Records provided.
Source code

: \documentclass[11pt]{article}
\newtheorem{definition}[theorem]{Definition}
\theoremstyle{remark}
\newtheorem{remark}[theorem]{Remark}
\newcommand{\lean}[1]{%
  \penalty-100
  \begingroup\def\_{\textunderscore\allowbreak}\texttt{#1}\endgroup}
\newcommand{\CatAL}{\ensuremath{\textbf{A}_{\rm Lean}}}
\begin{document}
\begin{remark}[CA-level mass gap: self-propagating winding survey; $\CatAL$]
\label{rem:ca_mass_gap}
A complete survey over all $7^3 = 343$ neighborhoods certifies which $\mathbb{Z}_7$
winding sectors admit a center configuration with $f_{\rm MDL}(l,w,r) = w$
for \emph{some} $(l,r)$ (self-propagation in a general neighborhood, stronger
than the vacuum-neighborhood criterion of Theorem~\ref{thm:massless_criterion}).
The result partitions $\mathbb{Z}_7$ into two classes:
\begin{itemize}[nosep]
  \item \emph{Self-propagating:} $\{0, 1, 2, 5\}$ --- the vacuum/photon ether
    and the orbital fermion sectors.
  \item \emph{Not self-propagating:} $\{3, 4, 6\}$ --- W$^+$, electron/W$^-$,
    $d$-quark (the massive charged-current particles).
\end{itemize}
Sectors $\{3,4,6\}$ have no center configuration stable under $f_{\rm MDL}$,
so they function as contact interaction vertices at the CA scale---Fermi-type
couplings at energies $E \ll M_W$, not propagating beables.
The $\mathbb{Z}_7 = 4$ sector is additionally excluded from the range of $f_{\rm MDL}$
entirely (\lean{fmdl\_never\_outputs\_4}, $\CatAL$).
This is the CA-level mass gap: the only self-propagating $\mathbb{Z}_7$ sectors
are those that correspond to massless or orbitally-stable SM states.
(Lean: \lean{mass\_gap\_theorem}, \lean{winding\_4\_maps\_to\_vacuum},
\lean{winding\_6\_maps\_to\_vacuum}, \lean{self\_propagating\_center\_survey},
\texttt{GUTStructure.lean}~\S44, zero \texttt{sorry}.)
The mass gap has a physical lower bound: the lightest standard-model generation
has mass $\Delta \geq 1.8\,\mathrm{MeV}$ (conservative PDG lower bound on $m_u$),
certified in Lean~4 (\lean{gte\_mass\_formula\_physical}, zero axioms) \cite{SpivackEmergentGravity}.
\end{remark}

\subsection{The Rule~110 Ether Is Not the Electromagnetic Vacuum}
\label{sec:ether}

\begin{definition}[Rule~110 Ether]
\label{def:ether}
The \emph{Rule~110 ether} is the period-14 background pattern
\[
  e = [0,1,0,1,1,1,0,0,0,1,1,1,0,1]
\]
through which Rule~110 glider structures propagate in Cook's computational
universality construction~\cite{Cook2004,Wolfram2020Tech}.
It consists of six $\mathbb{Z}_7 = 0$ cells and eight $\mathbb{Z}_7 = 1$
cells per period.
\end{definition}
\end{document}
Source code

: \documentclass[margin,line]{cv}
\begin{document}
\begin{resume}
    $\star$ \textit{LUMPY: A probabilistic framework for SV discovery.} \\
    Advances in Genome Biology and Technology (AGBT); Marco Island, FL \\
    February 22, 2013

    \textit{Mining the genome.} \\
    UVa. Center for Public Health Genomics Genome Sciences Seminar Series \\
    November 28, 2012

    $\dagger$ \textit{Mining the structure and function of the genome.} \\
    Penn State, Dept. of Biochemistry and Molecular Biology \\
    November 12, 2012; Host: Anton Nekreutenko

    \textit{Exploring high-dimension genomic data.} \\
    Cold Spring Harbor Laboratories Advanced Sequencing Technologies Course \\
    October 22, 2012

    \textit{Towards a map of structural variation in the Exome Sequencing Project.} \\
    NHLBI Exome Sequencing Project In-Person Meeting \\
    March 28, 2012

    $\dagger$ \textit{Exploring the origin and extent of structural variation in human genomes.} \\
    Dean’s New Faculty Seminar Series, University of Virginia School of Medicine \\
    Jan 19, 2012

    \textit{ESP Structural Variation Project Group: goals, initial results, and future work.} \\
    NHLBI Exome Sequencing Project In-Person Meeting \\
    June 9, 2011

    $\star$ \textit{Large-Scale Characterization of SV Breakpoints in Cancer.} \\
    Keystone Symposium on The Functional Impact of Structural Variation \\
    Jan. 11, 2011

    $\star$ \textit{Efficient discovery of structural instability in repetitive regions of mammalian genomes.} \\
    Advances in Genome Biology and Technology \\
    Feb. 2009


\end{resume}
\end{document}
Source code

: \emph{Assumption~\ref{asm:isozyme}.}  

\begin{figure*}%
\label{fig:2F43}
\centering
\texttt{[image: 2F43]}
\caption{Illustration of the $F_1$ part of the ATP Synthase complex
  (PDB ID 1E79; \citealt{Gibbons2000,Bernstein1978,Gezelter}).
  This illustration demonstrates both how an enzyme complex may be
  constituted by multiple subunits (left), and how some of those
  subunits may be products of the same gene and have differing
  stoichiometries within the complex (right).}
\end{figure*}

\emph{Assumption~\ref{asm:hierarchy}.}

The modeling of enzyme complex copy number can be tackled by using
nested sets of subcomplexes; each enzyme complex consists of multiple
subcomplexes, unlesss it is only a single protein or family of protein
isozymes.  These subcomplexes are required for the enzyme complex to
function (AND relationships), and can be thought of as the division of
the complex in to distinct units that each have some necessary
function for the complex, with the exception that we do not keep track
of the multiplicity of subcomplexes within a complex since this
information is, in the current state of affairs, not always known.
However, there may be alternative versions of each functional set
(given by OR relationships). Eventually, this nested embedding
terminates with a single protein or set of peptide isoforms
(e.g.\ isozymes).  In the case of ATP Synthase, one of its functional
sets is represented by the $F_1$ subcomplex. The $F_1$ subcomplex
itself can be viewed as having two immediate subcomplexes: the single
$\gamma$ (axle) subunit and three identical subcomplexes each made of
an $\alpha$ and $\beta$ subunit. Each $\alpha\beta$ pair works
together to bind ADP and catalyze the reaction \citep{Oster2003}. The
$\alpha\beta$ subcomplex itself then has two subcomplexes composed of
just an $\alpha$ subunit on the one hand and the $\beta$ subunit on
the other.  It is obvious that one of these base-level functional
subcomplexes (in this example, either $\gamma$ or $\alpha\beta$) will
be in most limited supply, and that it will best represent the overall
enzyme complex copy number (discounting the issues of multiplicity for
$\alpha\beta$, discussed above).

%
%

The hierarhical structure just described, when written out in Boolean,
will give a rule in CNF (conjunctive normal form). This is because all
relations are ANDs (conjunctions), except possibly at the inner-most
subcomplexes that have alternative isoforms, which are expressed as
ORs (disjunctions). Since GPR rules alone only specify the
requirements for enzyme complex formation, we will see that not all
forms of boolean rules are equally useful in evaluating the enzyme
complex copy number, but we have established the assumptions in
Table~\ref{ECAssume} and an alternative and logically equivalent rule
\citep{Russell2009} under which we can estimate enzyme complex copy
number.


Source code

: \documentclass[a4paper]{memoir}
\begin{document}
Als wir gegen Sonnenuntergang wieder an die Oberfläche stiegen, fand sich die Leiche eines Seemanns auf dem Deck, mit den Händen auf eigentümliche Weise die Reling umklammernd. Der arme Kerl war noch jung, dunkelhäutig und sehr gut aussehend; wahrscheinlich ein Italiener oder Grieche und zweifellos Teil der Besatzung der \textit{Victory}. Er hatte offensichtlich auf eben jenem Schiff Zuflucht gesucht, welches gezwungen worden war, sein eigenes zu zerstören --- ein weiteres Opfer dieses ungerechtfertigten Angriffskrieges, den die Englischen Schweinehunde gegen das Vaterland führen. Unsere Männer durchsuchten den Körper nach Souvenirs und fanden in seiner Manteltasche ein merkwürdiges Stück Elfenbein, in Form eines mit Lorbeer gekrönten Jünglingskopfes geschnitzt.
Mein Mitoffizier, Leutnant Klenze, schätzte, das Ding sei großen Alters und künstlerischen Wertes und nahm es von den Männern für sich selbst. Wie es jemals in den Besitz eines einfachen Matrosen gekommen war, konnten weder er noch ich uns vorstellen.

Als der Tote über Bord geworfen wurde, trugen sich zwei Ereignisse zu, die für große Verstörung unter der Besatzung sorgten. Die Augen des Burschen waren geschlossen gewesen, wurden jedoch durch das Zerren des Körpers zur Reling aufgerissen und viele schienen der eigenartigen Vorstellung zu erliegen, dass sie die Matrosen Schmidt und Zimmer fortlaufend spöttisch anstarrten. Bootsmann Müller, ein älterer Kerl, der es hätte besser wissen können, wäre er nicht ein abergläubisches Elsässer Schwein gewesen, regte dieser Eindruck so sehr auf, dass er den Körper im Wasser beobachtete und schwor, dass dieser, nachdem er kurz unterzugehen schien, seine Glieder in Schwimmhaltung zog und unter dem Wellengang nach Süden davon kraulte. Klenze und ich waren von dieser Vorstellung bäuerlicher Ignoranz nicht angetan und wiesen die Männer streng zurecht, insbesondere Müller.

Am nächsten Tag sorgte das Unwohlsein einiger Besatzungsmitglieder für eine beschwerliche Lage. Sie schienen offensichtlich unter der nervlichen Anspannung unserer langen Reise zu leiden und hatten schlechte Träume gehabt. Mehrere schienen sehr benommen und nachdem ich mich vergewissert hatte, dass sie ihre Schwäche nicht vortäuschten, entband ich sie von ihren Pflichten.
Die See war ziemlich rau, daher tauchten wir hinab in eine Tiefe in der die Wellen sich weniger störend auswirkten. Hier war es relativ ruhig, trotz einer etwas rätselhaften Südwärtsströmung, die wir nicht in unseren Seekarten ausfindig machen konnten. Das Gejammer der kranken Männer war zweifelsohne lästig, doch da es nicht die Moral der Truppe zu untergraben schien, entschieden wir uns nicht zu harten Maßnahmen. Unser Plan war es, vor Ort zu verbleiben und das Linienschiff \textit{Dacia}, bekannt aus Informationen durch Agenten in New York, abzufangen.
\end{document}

Activity. Return exactly the lines above from the line that has "(given by OR" through the line that has "itself can be", inclusive, and nothing else.

Solution.
(given by OR relationships). Eventually, this nested embedding
terminates with a single protein or set of peptide isoforms
(e.g.\ isozymes).  In the case of ATP Synthase, one of its functional
sets is represented by the $F_1$ subcomplex. The $F_1$ subcomplex
itself can be viewed as having two immediate subcomplexes: the single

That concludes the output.